§ Task statement:
Your task is to count the lines of the entries below that include the word "image" and to give only the resulting number.

(Recorded data)
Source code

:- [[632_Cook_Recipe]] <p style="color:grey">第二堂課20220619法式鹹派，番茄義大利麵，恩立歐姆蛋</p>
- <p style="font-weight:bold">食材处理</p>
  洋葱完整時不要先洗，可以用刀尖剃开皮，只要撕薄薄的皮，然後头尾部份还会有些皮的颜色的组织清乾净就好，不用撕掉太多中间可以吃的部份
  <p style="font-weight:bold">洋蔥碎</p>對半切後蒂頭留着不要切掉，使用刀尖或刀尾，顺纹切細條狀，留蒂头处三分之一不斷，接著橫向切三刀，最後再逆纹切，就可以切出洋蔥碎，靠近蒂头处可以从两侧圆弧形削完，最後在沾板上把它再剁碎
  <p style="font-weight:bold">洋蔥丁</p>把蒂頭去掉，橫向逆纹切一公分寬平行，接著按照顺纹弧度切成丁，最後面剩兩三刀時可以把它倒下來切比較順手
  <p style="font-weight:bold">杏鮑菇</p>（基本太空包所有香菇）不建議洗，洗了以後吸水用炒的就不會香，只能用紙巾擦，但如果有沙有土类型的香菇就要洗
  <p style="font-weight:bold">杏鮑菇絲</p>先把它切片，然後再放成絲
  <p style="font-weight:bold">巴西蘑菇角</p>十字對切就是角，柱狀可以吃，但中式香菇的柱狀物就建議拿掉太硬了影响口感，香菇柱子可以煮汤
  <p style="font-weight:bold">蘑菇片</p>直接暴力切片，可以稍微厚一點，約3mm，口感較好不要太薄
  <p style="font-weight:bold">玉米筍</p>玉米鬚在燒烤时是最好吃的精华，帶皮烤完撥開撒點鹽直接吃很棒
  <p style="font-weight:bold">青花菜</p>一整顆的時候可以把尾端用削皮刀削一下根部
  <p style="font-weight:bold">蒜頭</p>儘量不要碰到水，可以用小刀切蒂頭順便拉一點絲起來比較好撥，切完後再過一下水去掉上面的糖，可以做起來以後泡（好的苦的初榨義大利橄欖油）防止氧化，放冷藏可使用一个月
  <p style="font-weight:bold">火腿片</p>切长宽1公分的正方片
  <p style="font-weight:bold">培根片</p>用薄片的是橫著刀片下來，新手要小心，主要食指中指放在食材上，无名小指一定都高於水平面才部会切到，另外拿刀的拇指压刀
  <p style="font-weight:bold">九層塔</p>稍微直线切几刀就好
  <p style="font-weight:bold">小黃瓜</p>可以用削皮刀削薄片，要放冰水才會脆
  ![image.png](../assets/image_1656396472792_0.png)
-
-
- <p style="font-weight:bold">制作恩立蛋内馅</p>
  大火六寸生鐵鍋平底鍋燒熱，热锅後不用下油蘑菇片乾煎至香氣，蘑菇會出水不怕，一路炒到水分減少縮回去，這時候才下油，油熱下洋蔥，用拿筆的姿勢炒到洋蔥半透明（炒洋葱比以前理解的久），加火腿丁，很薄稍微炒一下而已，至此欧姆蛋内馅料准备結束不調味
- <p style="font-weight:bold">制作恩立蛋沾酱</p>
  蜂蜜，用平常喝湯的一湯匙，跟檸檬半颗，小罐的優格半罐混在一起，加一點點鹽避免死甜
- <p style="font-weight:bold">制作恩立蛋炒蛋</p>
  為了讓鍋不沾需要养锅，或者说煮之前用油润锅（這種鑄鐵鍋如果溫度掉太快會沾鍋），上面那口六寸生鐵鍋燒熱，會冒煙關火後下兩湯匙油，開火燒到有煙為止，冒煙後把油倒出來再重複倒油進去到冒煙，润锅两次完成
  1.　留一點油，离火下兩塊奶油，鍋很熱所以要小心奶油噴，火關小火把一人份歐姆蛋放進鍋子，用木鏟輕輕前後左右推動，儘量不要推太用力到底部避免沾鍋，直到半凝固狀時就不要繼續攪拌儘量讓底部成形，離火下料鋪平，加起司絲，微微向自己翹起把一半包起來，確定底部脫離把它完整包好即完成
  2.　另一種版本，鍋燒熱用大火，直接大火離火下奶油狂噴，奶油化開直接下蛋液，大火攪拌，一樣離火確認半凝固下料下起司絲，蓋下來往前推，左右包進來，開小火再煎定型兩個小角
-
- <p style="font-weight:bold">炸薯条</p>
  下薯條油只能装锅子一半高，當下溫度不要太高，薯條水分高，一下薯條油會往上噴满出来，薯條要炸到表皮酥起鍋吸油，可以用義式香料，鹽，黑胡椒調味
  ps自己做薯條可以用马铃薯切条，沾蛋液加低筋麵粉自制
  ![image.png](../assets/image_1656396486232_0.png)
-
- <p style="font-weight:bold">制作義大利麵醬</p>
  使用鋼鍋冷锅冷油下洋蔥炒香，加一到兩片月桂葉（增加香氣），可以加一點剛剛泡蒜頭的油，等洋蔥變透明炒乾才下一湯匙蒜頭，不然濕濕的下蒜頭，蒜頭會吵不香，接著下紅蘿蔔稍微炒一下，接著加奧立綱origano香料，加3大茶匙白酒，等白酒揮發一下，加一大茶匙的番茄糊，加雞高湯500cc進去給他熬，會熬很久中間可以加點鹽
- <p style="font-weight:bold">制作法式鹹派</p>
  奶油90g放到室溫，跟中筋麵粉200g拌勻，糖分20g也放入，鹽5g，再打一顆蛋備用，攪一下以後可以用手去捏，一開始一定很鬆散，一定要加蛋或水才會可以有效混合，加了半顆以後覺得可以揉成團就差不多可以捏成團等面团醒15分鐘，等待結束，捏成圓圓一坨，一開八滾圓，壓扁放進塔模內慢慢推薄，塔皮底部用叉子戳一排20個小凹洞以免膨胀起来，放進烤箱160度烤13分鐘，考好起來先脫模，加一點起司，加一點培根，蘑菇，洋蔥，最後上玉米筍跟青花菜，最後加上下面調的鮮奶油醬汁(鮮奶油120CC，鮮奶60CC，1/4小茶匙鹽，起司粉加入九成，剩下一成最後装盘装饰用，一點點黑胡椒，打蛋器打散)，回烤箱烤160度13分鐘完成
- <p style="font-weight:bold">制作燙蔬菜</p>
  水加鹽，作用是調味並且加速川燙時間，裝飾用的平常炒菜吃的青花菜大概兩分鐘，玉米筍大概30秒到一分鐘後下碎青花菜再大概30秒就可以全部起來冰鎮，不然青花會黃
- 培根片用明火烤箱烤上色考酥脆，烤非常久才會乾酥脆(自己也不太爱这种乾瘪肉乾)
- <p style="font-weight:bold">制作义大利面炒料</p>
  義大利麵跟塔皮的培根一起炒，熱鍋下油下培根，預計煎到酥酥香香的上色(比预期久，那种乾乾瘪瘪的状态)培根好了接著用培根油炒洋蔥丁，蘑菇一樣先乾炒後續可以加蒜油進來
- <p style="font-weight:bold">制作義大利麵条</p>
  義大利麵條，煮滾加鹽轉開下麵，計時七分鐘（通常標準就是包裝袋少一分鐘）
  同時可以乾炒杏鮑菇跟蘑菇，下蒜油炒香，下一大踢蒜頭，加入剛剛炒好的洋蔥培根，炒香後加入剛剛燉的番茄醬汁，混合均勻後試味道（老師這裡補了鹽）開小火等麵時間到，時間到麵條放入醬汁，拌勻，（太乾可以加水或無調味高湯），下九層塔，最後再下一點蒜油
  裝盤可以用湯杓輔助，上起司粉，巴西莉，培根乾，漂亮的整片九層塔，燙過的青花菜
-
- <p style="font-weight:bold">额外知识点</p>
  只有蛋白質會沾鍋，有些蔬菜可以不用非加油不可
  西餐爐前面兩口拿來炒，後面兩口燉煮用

§ Task result:
2